このSkillを今、さまざまな企業・個人が開発しており、種類・数が爆発的に増えている。2016年の1月にはたった130しかなかったSkillが、加速度的に増え続け、2017年9月時点で20,000を超えた。これらSkillにはどのようなものがあるのか。

スキルをジャンル別で見ると、ニュース、ゲーム、トリビア(「今日は何の日?」のようなコンテンツ)、教育系の分野のコンテンツで全体の過半数を占める。

また、PC やスマホでいうところの EC の注文を音声で行う「オーダー系」の Skill も、多数の企業・ブランドが提供しはじめている。AIスピーカーに特定の言葉で呼びかけると、ドミノピザや、スターバックスのコーヒー、映画のチケットなんかを注文できたり、UBER の配車を頼めたりするSkillは人気が高い。

Amazon Echo に搭載される「Skills」
Image credit: Amazon

そのほか、これまでテキストによるチャットボットが対応してきたような「相談系」のコンテンツが、そのまま VUI(Voice User Interface)コンテンツ化する傾向も見て取れる。例えば、保険アドバイザーや、料理のレシピアドバイザーなどは人気のSkillだ。

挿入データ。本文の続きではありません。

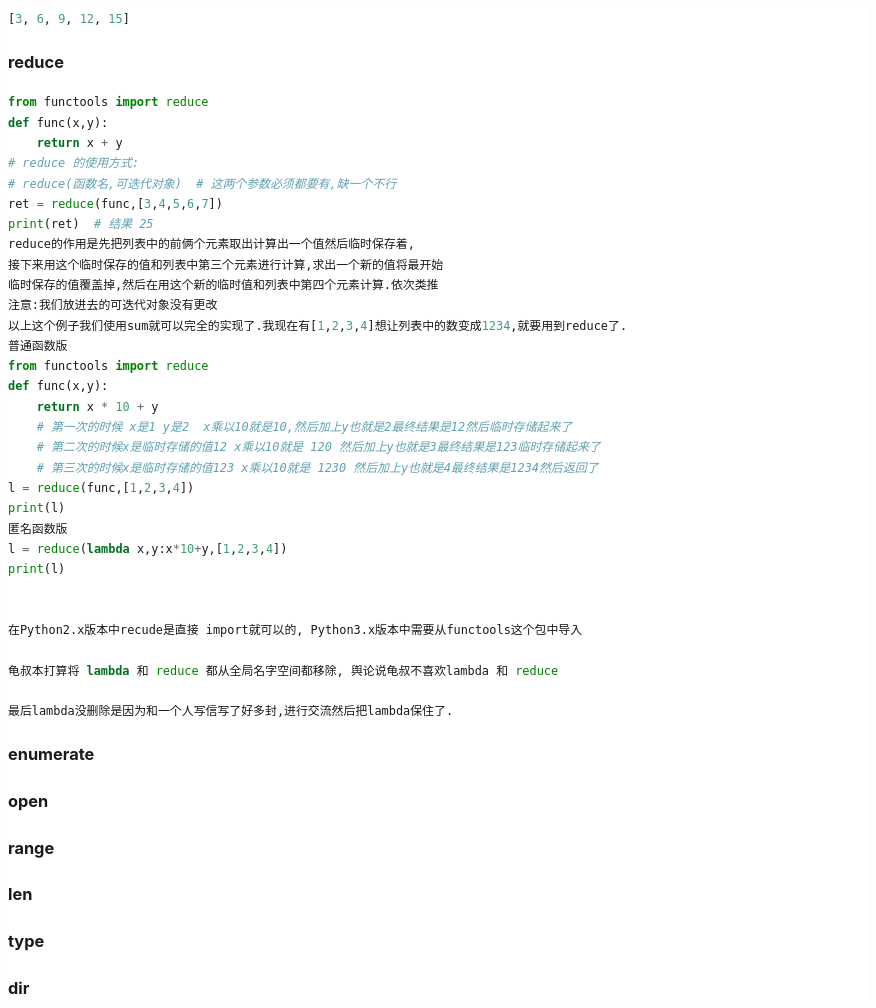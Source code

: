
 ```python
[3, 6, 9, 12, 15]
```

### reduce

```python
from functools import reduce
def func(x,y):
    return x + y
# reduce 的使用方式:
# reduce(函数名,可迭代对象)  # 这两个参数必须都要有,缺一个不行
ret = reduce(func,[3,4,5,6,7])
print(ret)  # 结果 25
reduce的作用是先把列表中的前俩个元素取出计算出一个值然后临时保存着,
接下来用这个临时保存的值和列表中第三个元素进行计算,求出一个新的值将最开始
临时保存的值覆盖掉,然后在用这个新的临时值和列表中第四个元素计算.依次类推
注意:我们放进去的可迭代对象没有更改
以上这个例子我们使用sum就可以完全的实现了.我现在有[1,2,3,4]想让列表中的数变成1234,就要用到reduce了.
普通函数版
from functools import reduce
def func(x,y):
    return x * 10 + y
    # 第一次的时候 x是1 y是2  x乘以10就是10,然后加上y也就是2最终结果是12然后临时存储起来了
    # 第二次的时候x是临时存储的值12 x乘以10就是 120 然后加上y也就是3最终结果是123临时存储起来了
    # 第三次的时候x是临时存储的值123 x乘以10就是 1230 然后加上y也就是4最终结果是1234然后返回了
l = reduce(func,[1,2,3,4])
print(l)
匿名函数版
l = reduce(lambda x,y:x*10+y,[1,2,3,4])
print(l)


在Python2.x版本中recude是直接 import就可以的, Python3.x版本中需要从functools这个包中导入

龟叔本打算将 lambda 和 reduce 都从全局名字空间都移除, 舆论说龟叔不喜欢lambda 和 reduce

最后lambda没删除是因为和一个人写信写了好多封,进行交流然后把lambda保住了.
```

### enumerate

### open

### range

### len

### type

### dir
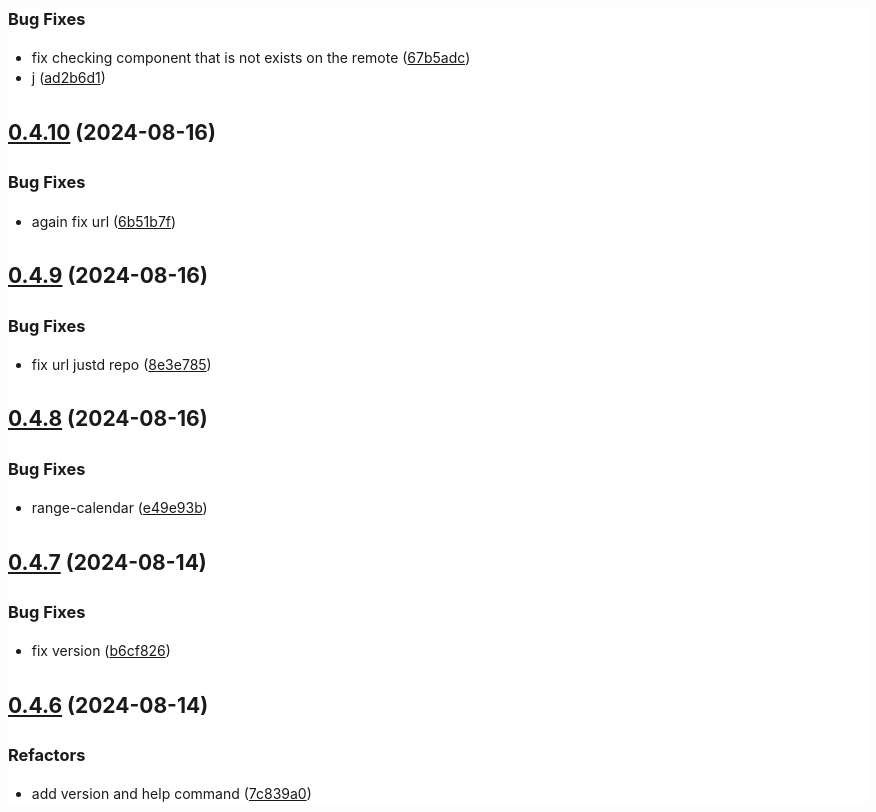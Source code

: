 
### Bug Fixes

* fix checking component that is not exists on the remote ([67b5adc](https://github.com/irsyadadl/justd-cli/commit/67b5adcbe5135cc5ef501f49b85ab50848541c2b))
* j ([ad2b6d1](https://github.com/irsyadadl/justd-cli/commit/ad2b6d1760f89bc6db252852b7d5492a1b4bcfc6))

## [0.4.10](https://github.com/irsyadadl/justd-cli/compare/v0.4.9...v0.4.10) (2024-08-16)


### Bug Fixes

* again fix url ([6b51b7f](https://github.com/irsyadadl/justd-cli/commit/6b51b7f6d8e5b4311f735c7aae657507d2dd1be7))

## [0.4.9](https://github.com/irsyadadl/justd-cli/compare/v0.4.8...v0.4.9) (2024-08-16)


### Bug Fixes

* fix url justd repo ([8e3e785](https://github.com/irsyadadl/justd-cli/commit/8e3e78556eab6d15e9eb3edd7b4ba9c5fac57e8d))

## [0.4.8](https://github.com/irsyadadl/justd-cli/compare/v0.4.7...v0.4.8) (2024-08-16)


### Bug Fixes

* range-calendar ([e49e93b](https://github.com/irsyadadl/justd-cli/commit/e49e93bc8e097572496aa406a3f55ffa2d9bb843))

## [0.4.7](https://github.com/irsyadadl/justd-cli/compare/v0.4.6...v0.4.7) (2024-08-14)


### Bug Fixes

* fix version ([b6cf826](https://github.com/irsyadadl/justd-cli/commit/b6cf826d8dbb366994868b361ccb93efa7900d4f))

## [0.4.6](https://github.com/irsyadadl/justd-cli/compare/v0.4.5...v0.4.6) (2024-08-14)


### Refactors

* add version and help command ([7c839a0](https://github.com/irsyadadl/justd-cli/commit/7c839a0d289c715f013989af9ab47557e6348112))

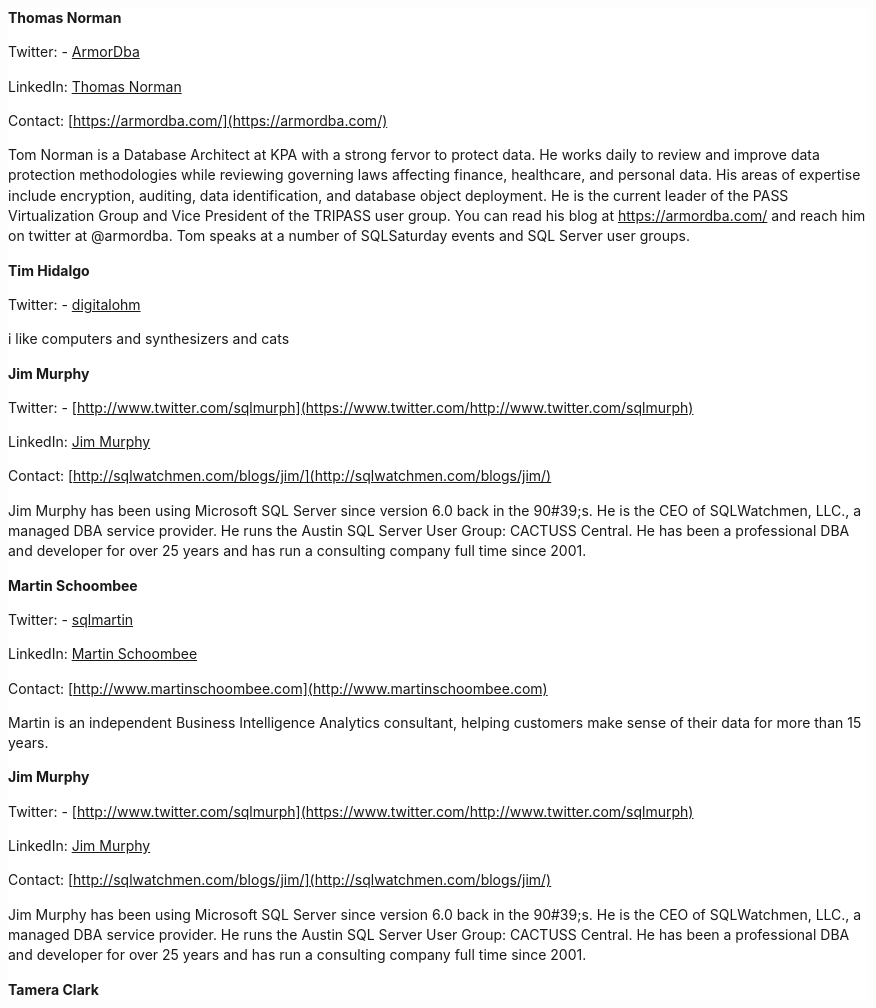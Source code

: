 **Thomas Norman**
 
Twitter:  - [ArmorDba](https://www.twitter.com/ArmorDba)
 
LinkedIn: [Thomas Norman](http://www.linkedin.com/in/armordba)
 
Contact: [https://armordba.com/](https://armordba.com/)
 
Tom Norman is a Database Architect at KPA with a strong fervor to protect data. He works daily to review and improve data protection methodologies while reviewing governing laws affecting finance, healthcare, and personal data. His areas of expertise include encryption, auditing, data identification, and database object deployment. He is the current leader of the PASS Virtualization Group and Vice President of the TRIPASS user group. You can read his blog at https://armordba.com/ and reach him on twitter at @armordba. Tom speaks at a number of SQLSaturday events and SQL Server user groups.
 
**Tim Hidalgo**
 
Twitter:  - [digitalohm](https://www.twitter.com/digitalohm)
 
i like computers and synthesizers and cats
 
**Jim Murphy**
 
Twitter:  - [http://www.twitter.com/sqlmurph](https://www.twitter.com/http://www.twitter.com/sqlmurph)
 
LinkedIn: [Jim Murphy](http://www.linkedin.com/in/sqlwatchmen)
 
Contact: [http://sqlwatchmen.com/blogs/jim/](http://sqlwatchmen.com/blogs/jim/)
 
Jim Murphy has been using Microsoft SQL Server since version 6.0 back in the 90#39;s. He is the CEO of SQLWatchmen, LLC., a managed DBA service provider. He runs the Austin SQL Server User Group: CACTUSS Central. He has been a professional DBA and developer for over 25 years and has run a consulting company full time since 2001.
 
**Martin Schoombee**
 
Twitter:  - [sqlmartin](https://www.twitter.com/sqlmartin)
 
LinkedIn: [Martin Schoombee](http://www.linkedin.com/in/martinschoombee)
 
Contact: [http://www.martinschoombee.com](http://www.martinschoombee.com)
 
Martin is an independent Business Intelligence  Analytics consultant, helping customers make sense of their data for more than 15 years.
 
**Jim Murphy**
 
Twitter:  - [http://www.twitter.com/sqlmurph](https://www.twitter.com/http://www.twitter.com/sqlmurph)
 
LinkedIn: [Jim Murphy](http://www.linkedin.com/in/sqlwatchmen)
 
Contact: [http://sqlwatchmen.com/blogs/jim/](http://sqlwatchmen.com/blogs/jim/)
 
Jim Murphy has been using Microsoft SQL Server since version 6.0 back in the 90#39;s. He is the CEO of SQLWatchmen, LLC., a managed DBA service provider. He runs the Austin SQL Server User Group: CACTUSS Central. He has been a professional DBA and developer for over 25 years and has run a consulting company full time since 2001.
 
**Tamera Clark**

こうしてみると、VUI は企業と生活者の重要なタッチポイントになりつつあることが分かるのではないだろうか。映画の宣伝のために、ゲームを「Skill」として提供したり、テレビ CM の音声を AI スピーカーに拾わせてそこから広告につなげる施策を行った事例などは、アメリカで話題を呼んだ。ブランディングやプロモーションに VUI コンテンツを利用しようとする企業は今後、増え続けると考えて間違いない。

AI スピーカーがユーザーから支持されるかどうかは、今後どのようなコンテンツが出てくるかにかかっている。この先1、2年は、日本でもさまざまな業種の企業が、VUI コンテンツの開発に走ることが容易に予想できる。そこでアメリカの事例を見ると、日本でどのような使われ方がされるのかの参考になるはずだ。